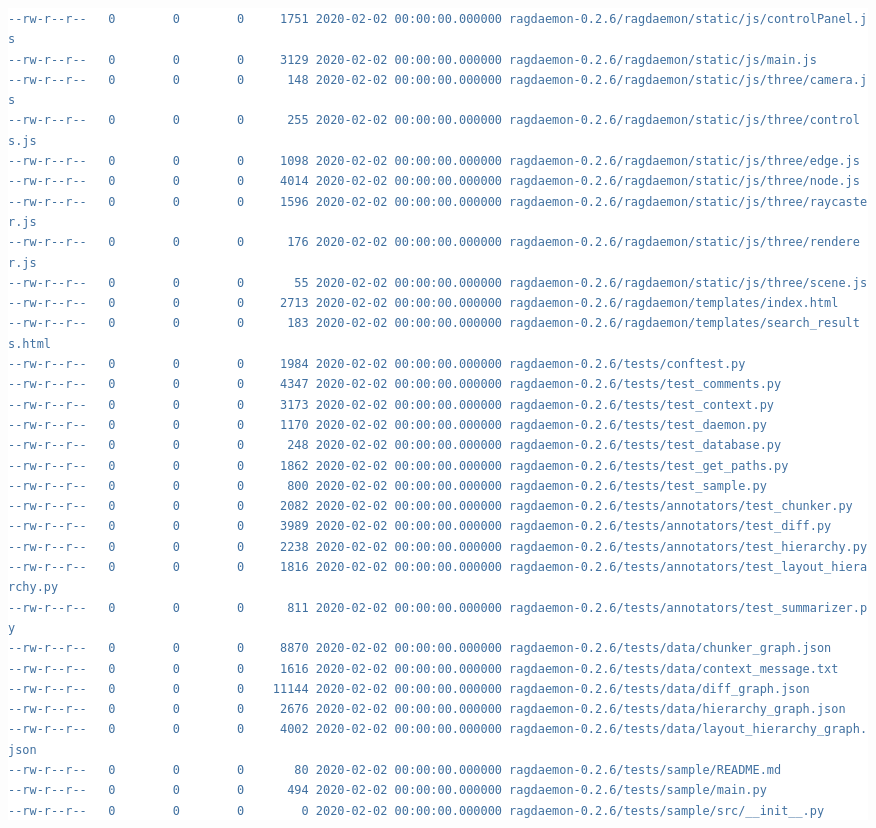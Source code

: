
 ```diff
--rw-r--r--   0        0        0     1751 2020-02-02 00:00:00.000000 ragdaemon-0.2.6/ragdaemon/static/js/controlPanel.js
--rw-r--r--   0        0        0     3129 2020-02-02 00:00:00.000000 ragdaemon-0.2.6/ragdaemon/static/js/main.js
--rw-r--r--   0        0        0      148 2020-02-02 00:00:00.000000 ragdaemon-0.2.6/ragdaemon/static/js/three/camera.js
--rw-r--r--   0        0        0      255 2020-02-02 00:00:00.000000 ragdaemon-0.2.6/ragdaemon/static/js/three/controls.js
--rw-r--r--   0        0        0     1098 2020-02-02 00:00:00.000000 ragdaemon-0.2.6/ragdaemon/static/js/three/edge.js
--rw-r--r--   0        0        0     4014 2020-02-02 00:00:00.000000 ragdaemon-0.2.6/ragdaemon/static/js/three/node.js
--rw-r--r--   0        0        0     1596 2020-02-02 00:00:00.000000 ragdaemon-0.2.6/ragdaemon/static/js/three/raycaster.js
--rw-r--r--   0        0        0      176 2020-02-02 00:00:00.000000 ragdaemon-0.2.6/ragdaemon/static/js/three/renderer.js
--rw-r--r--   0        0        0       55 2020-02-02 00:00:00.000000 ragdaemon-0.2.6/ragdaemon/static/js/three/scene.js
--rw-r--r--   0        0        0     2713 2020-02-02 00:00:00.000000 ragdaemon-0.2.6/ragdaemon/templates/index.html
--rw-r--r--   0        0        0      183 2020-02-02 00:00:00.000000 ragdaemon-0.2.6/ragdaemon/templates/search_results.html
--rw-r--r--   0        0        0     1984 2020-02-02 00:00:00.000000 ragdaemon-0.2.6/tests/conftest.py
--rw-r--r--   0        0        0     4347 2020-02-02 00:00:00.000000 ragdaemon-0.2.6/tests/test_comments.py
--rw-r--r--   0        0        0     3173 2020-02-02 00:00:00.000000 ragdaemon-0.2.6/tests/test_context.py
--rw-r--r--   0        0        0     1170 2020-02-02 00:00:00.000000 ragdaemon-0.2.6/tests/test_daemon.py
--rw-r--r--   0        0        0      248 2020-02-02 00:00:00.000000 ragdaemon-0.2.6/tests/test_database.py
--rw-r--r--   0        0        0     1862 2020-02-02 00:00:00.000000 ragdaemon-0.2.6/tests/test_get_paths.py
--rw-r--r--   0        0        0      800 2020-02-02 00:00:00.000000 ragdaemon-0.2.6/tests/test_sample.py
--rw-r--r--   0        0        0     2082 2020-02-02 00:00:00.000000 ragdaemon-0.2.6/tests/annotators/test_chunker.py
--rw-r--r--   0        0        0     3989 2020-02-02 00:00:00.000000 ragdaemon-0.2.6/tests/annotators/test_diff.py
--rw-r--r--   0        0        0     2238 2020-02-02 00:00:00.000000 ragdaemon-0.2.6/tests/annotators/test_hierarchy.py
--rw-r--r--   0        0        0     1816 2020-02-02 00:00:00.000000 ragdaemon-0.2.6/tests/annotators/test_layout_hierarchy.py
--rw-r--r--   0        0        0      811 2020-02-02 00:00:00.000000 ragdaemon-0.2.6/tests/annotators/test_summarizer.py
--rw-r--r--   0        0        0     8870 2020-02-02 00:00:00.000000 ragdaemon-0.2.6/tests/data/chunker_graph.json
--rw-r--r--   0        0        0     1616 2020-02-02 00:00:00.000000 ragdaemon-0.2.6/tests/data/context_message.txt
--rw-r--r--   0        0        0    11144 2020-02-02 00:00:00.000000 ragdaemon-0.2.6/tests/data/diff_graph.json
--rw-r--r--   0        0        0     2676 2020-02-02 00:00:00.000000 ragdaemon-0.2.6/tests/data/hierarchy_graph.json
--rw-r--r--   0        0        0     4002 2020-02-02 00:00:00.000000 ragdaemon-0.2.6/tests/data/layout_hierarchy_graph.json
--rw-r--r--   0        0        0       80 2020-02-02 00:00:00.000000 ragdaemon-0.2.6/tests/sample/README.md
--rw-r--r--   0        0        0      494 2020-02-02 00:00:00.000000 ragdaemon-0.2.6/tests/sample/main.py
--rw-r--r--   0        0        0        0 2020-02-02 00:00:00.000000 ragdaemon-0.2.6/tests/sample/src/__init__.py
```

» **WORK TASK**
Where a picture appears, skip it and copy the rest of the data word for word.

» **RESPONSE TO THE EXERCISE**
Source code

:
 ```diff
--rw-r--r--   0        0        0     1751 2020-02-02 00:00:00.000000 ragdaemon-0.2.6/ragdaemon/static/js/controlPanel.js
--rw-r--r--   0        0        0     3129 2020-02-02 00:00:00.000000 ragdaemon-0.2.6/ragdaemon/static/js/main.js
--rw-r--r--   0        0        0      148 2020-02-02 00:00:00.000000 ragdaemon-0.2.6/ragdaemon/static/js/three/camera.js
--rw-r--r--   0        0        0      255 2020-02-02 00:00:00.000000 ragdaemon-0.2.6/ragdaemon/static/js/three/controls.js
--rw-r--r--   0        0        0     1098 2020-02-02 00:00:00.000000 ragdaemon-0.2.6/ragdaemon/static/js/three/edge.js
--rw-r--r--   0        0        0     4014 2020-02-02 00:00:00.000000 ragdaemon-0.2.6/ragdaemon/static/js/three/node.js
--rw-r--r--   0        0        0     1596 2020-02-02 00:00:00.000000 ragdaemon-0.2.6/ragdaemon/static/js/three/raycaster.js
--rw-r--r--   0        0        0      176 2020-02-02 00:00:00.000000 ragdaemon-0.2.6/ragdaemon/static/js/three/renderer.js
--rw-r--r--   0        0        0       55 2020-02-02 00:00:00.000000 ragdaemon-0.2.6/ragdaemon/static/js/three/scene.js
--rw-r--r--   0        0        0     2713 2020-02-02 00:00:00.000000 ragdaemon-0.2.6/ragdaemon/templates/index.html
--rw-r--r--   0        0        0      183 2020-02-02 00:00:00.000000 ragdaemon-0.2.6/ragdaemon/templates/search_results.html
--rw-r--r--   0        0        0     1984 2020-02-02 00:00:00.000000 ragdaemon-0.2.6/tests/conftest.py
--rw-r--r--   0        0        0     4347 2020-02-02 00:00:00.000000 ragdaemon-0.2.6/tests/test_comments.py
--rw-r--r--   0        0        0     3173 2020-02-02 00:00:00.000000 ragdaemon-0.2.6/tests/test_context.py
--rw-r--r--   0        0        0     1170 2020-02-02 00:00:00.000000 ragdaemon-0.2.6/tests/test_daemon.py
--rw-r--r--   0        0        0      248 2020-02-02 00:00:00.000000 ragdaemon-0.2.6/tests/test_database.py
--rw-r--r--   0        0        0     1862 2020-02-02 00:00:00.000000 ragdaemon-0.2.6/tests/test_get_paths.py
--rw-r--r--   0        0        0      800 2020-02-02 00:00:00.000000 ragdaemon-0.2.6/tests/test_sample.py
--rw-r--r--   0        0        0     2082 2020-02-02 00:00:00.000000 ragdaemon-0.2.6/tests/annotators/test_chunker.py
--rw-r--r--   0        0        0     3989 2020-02-02 00:00:00.000000 ragdaemon-0.2.6/tests/annotators/test_diff.py
--rw-r--r--   0        0        0     2238 2020-02-02 00:00:00.000000 ragdaemon-0.2.6/tests/annotators/test_hierarchy.py
--rw-r--r--   0        0        0     1816 2020-02-02 00:00:00.000000 ragdaemon-0.2.6/tests/annotators/test_layout_hierarchy.py
--rw-r--r--   0        0        0      811 2020-02-02 00:00:00.000000 ragdaemon-0.2.6/tests/annotators/test_summarizer.py
--rw-r--r--   0        0        0     8870 2020-02-02 00:00:00.000000 ragdaemon-0.2.6/tests/data/chunker_graph.json
--rw-r--r--   0        0        0     1616 2020-02-02 00:00:00.000000 ragdaemon-0.2.6/tests/data/context_message.txt
--rw-r--r--   0        0        0    11144 2020-02-02 00:00:00.000000 ragdaemon-0.2.6/tests/data/diff_graph.json
--rw-r--r--   0        0        0     2676 2020-02-02 00:00:00.000000 ragdaemon-0.2.6/tests/data/hierarchy_graph.json
--rw-r--r--   0        0        0     4002 2020-02-02 00:00:00.000000 ragdaemon-0.2.6/tests/data/layout_hierarchy_graph.json
--rw-r--r--   0        0        0       80 2020-02-02 00:00:00.000000 ragdaemon-0.2.6/tests/sample/README.md
--rw-r--r--   0        0        0      494 2020-02-02 00:00:00.000000 ragdaemon-0.2.6/tests/sample/main.py
--rw-r--r--   0        0        0        0 2020-02-02 00:00:00.000000 ragdaemon-0.2.6/tests/sample/src/__init__.py
```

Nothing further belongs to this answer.